TASK DETAILS — Figure out how many lines in these records contain "files". Only the number belongs in the reply.

LISTED ENTRIES —
____________
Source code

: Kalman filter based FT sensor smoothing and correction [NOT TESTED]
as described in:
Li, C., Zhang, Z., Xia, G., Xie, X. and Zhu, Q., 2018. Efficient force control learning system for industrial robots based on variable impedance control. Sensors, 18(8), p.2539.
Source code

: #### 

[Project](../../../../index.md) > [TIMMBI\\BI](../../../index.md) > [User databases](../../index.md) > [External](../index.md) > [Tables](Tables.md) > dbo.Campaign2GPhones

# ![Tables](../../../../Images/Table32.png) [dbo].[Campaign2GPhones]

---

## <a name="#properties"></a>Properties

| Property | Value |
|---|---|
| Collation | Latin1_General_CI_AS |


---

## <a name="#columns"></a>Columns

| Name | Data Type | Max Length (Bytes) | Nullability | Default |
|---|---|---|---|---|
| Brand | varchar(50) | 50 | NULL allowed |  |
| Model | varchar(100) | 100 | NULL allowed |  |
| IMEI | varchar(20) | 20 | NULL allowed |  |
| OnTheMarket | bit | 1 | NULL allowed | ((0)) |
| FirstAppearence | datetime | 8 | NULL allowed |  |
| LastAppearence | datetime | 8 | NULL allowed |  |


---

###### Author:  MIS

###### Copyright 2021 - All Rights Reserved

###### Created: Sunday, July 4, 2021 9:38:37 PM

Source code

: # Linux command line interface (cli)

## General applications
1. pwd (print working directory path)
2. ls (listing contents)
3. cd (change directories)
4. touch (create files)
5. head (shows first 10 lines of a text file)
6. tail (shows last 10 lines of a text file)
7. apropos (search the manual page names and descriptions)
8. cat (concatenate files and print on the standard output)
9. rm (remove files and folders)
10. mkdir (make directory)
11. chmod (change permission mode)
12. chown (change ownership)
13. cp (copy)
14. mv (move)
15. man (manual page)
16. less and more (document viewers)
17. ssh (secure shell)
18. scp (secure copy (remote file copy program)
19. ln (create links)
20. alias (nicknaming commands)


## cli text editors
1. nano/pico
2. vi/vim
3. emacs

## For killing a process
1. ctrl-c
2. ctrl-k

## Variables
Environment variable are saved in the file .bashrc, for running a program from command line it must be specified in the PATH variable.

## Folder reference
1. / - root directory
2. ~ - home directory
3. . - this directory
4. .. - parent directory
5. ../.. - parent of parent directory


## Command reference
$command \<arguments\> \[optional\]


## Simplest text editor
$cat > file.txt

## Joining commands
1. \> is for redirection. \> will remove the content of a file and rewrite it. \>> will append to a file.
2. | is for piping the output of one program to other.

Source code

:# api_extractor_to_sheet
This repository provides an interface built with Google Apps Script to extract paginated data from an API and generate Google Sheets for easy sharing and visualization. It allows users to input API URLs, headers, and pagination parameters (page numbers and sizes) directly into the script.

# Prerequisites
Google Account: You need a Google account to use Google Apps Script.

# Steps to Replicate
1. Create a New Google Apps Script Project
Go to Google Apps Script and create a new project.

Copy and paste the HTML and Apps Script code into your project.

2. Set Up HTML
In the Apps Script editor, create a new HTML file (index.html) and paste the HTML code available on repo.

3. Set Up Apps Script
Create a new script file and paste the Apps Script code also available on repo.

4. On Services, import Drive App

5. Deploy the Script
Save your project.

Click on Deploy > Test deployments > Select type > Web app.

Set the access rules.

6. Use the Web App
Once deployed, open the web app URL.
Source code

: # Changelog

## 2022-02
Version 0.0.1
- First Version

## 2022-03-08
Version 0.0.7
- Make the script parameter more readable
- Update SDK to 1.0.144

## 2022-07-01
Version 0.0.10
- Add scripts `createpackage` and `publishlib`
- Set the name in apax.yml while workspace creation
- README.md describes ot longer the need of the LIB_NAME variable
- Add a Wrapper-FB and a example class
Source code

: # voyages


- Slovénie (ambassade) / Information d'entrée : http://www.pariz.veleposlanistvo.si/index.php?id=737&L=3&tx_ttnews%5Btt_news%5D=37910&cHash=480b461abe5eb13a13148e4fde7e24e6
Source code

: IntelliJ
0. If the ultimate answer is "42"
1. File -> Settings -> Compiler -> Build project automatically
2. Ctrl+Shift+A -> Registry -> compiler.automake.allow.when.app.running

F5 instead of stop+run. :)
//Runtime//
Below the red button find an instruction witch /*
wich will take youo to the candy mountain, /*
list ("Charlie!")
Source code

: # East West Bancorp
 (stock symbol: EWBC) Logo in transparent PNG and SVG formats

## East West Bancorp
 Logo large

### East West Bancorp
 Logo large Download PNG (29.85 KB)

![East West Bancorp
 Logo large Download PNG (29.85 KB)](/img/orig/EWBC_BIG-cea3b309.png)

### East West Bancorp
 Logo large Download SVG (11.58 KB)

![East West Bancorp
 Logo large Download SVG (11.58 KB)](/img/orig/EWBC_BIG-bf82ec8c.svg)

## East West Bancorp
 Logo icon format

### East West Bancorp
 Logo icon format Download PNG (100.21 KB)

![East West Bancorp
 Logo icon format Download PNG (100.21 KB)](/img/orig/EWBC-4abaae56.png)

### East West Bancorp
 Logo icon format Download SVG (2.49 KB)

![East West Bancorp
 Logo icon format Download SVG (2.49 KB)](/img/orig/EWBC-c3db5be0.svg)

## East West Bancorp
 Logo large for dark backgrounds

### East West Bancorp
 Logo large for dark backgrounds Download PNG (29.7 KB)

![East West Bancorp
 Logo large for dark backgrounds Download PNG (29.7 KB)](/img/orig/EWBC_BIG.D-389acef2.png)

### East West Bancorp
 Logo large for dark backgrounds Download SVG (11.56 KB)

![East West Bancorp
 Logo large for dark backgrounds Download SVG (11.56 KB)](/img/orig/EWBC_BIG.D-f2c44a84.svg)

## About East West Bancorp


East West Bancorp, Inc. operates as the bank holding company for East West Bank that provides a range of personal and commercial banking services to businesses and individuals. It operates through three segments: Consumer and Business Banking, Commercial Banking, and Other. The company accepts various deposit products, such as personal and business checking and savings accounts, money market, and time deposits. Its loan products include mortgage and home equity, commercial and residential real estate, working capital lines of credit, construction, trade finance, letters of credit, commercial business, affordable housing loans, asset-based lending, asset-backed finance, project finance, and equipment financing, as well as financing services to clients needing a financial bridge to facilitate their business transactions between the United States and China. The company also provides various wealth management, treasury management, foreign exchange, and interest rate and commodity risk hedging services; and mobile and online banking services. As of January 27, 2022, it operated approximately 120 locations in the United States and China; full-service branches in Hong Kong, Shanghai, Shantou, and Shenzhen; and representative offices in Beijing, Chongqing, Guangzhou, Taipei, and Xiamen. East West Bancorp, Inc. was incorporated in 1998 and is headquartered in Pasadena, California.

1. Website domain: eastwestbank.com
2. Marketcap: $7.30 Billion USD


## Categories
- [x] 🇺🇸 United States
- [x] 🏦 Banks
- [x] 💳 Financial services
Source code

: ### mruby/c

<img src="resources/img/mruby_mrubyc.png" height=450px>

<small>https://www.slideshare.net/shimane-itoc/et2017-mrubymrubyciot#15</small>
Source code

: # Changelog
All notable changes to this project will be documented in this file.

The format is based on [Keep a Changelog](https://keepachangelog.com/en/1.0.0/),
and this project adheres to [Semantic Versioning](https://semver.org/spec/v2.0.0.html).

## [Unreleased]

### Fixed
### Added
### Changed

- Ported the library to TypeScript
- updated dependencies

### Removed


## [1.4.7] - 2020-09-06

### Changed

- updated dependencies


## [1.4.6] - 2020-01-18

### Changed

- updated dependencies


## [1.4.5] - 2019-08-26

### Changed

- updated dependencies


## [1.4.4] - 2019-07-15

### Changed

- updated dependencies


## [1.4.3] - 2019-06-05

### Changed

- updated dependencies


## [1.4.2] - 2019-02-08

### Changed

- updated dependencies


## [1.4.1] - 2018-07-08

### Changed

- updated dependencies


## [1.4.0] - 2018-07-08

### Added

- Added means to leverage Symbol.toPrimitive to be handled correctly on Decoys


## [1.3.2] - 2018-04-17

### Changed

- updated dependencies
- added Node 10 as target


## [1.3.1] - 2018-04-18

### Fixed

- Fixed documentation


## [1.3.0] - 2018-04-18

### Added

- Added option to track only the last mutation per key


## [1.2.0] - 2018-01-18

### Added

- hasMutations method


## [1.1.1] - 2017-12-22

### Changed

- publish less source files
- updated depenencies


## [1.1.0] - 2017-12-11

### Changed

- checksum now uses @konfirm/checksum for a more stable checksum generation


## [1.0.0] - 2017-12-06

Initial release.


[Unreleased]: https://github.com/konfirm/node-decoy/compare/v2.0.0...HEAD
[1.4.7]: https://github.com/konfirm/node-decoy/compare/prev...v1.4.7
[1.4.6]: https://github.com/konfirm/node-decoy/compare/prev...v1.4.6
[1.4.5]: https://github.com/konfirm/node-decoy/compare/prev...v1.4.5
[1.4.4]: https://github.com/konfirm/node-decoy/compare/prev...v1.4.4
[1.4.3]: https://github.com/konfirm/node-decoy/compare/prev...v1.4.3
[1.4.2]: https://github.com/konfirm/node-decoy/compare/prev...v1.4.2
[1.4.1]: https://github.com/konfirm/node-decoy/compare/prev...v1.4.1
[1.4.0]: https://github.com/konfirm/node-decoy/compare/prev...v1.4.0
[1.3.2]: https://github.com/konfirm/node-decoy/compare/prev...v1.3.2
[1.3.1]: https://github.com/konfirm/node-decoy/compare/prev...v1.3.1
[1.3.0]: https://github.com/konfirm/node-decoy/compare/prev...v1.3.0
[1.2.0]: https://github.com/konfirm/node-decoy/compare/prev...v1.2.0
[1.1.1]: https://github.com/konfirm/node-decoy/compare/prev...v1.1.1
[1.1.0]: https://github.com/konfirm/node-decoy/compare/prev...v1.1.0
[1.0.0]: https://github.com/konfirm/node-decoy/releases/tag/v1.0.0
____________
RESPONSE TO THE EXERCISE — 4